-- The records --
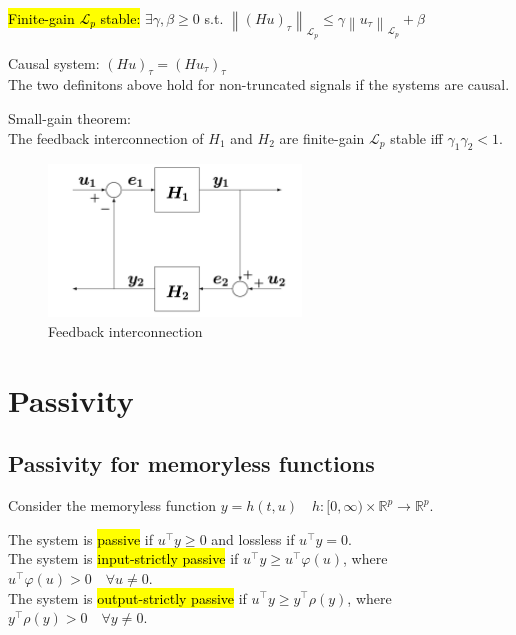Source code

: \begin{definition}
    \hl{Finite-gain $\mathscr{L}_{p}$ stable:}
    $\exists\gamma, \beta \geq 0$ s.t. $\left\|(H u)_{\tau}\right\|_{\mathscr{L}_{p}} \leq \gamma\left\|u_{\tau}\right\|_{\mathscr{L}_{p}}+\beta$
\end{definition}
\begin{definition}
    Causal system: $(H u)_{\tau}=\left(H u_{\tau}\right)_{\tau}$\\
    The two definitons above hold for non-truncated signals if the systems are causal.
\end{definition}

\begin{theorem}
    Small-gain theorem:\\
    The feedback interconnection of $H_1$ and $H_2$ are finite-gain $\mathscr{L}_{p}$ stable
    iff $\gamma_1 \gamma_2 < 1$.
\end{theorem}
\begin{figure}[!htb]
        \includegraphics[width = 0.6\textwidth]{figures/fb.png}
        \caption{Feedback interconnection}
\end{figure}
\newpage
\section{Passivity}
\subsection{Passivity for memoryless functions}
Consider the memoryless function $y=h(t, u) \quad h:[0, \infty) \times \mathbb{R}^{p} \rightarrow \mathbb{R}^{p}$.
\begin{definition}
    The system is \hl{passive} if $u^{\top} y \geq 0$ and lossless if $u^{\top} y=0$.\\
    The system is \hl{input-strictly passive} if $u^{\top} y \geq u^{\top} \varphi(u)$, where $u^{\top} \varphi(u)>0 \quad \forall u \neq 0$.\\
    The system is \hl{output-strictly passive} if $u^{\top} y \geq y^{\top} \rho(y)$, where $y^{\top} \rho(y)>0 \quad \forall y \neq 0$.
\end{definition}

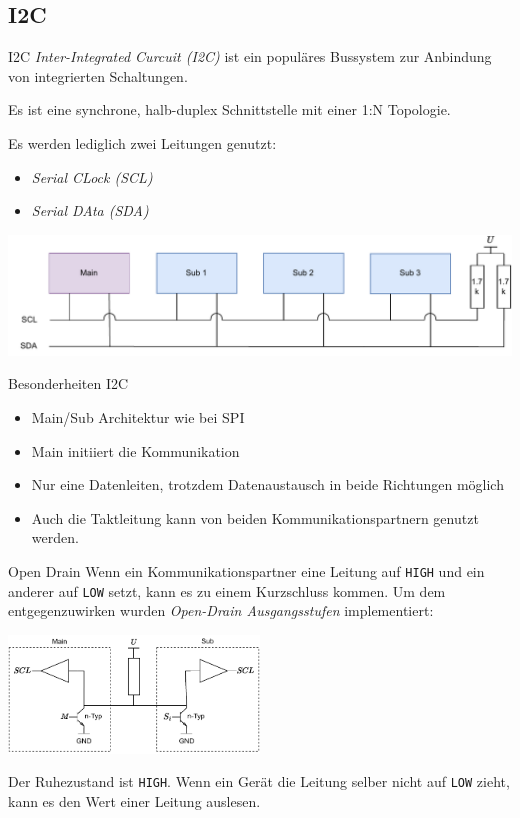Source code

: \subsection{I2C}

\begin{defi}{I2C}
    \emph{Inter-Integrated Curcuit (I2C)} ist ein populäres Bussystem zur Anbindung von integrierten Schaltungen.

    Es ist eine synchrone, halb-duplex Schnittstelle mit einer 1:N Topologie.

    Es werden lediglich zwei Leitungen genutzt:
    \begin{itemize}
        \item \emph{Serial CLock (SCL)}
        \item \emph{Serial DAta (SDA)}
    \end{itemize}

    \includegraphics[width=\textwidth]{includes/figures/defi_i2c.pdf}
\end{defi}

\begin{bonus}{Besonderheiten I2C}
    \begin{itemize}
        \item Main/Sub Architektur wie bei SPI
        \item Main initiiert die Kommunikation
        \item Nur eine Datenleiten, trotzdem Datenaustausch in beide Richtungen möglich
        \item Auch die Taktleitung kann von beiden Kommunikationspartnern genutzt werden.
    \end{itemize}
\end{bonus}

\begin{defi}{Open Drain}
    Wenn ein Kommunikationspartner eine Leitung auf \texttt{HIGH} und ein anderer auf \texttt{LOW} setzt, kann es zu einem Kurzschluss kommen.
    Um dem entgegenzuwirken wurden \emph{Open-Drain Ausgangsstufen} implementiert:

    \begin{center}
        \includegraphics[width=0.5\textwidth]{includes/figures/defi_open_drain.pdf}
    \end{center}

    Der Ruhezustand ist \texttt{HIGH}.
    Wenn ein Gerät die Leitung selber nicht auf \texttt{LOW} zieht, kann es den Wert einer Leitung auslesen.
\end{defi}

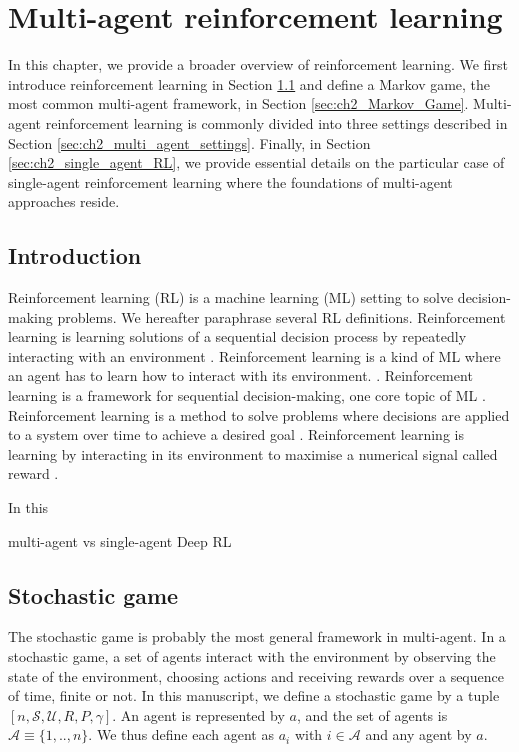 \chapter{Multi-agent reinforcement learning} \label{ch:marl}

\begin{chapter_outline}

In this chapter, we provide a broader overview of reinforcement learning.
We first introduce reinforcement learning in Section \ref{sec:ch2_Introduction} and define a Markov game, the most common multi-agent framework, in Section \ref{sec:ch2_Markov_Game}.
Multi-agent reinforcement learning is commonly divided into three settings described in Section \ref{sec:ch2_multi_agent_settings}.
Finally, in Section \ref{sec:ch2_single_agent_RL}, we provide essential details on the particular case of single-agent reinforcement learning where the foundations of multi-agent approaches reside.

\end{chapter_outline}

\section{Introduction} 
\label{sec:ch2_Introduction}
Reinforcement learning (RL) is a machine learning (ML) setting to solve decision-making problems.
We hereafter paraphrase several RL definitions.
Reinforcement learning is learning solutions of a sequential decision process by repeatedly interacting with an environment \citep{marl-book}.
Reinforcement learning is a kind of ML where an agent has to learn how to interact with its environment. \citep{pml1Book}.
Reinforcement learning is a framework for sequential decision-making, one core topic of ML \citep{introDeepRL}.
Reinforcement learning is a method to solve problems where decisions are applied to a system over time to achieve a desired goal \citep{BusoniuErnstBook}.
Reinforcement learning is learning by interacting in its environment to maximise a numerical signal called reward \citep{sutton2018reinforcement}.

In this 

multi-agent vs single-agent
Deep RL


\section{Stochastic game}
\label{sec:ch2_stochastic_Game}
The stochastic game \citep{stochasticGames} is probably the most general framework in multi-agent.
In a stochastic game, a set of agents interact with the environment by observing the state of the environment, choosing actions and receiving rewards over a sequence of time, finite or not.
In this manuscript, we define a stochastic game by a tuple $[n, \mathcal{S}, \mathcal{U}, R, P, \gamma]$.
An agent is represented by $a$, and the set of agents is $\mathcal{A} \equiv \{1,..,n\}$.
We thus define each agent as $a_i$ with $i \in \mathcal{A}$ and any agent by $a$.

-- Your instructions --
Among the lines above, which hold the word "define"? Report each one.

-- The answer --
We first introduce reinforcement learning in Section \ref{sec:ch2_Introduction} and define a Markov game, the most common multi-agent framework, in Section \ref{sec:ch2_Markov_Game}.
In this manuscript, we define a stochastic game by a tuple $[n, \mathcal{S}, \mathcal{U}, R, P, \gamma]$.
We thus define each agent as $a_i$ with $i \in \mathcal{A}$ and any agent by $a$.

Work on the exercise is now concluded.